§ Problem requirements: The response must consist of each line in the listing that has the word "your" in it.

§ Data extracts:
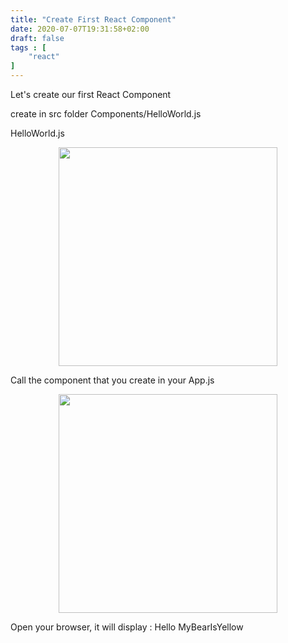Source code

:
 ```yaml
---
title: "Create First React Component"
date: 2020-07-07T19:31:58+02:00
draft: false
tags : [
    "react"
]
---
```


Let's create our first React Component

create in src folder Components/HelloWorld.js

HelloWorld.js
<center>
    <img src="/img/code/Hello_Word_js.svg" height="350px" />
</center>

Call the component that you create in your App.js
<center>
    <img src="/img/code/App_js.svg" height="350px" />
</center>

Open your browser, it will display : Hello MyBearIsYellow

§ Reply:
Call the component that you create in your App.js
Open your browser, it will display : Hello MyBearIsYellow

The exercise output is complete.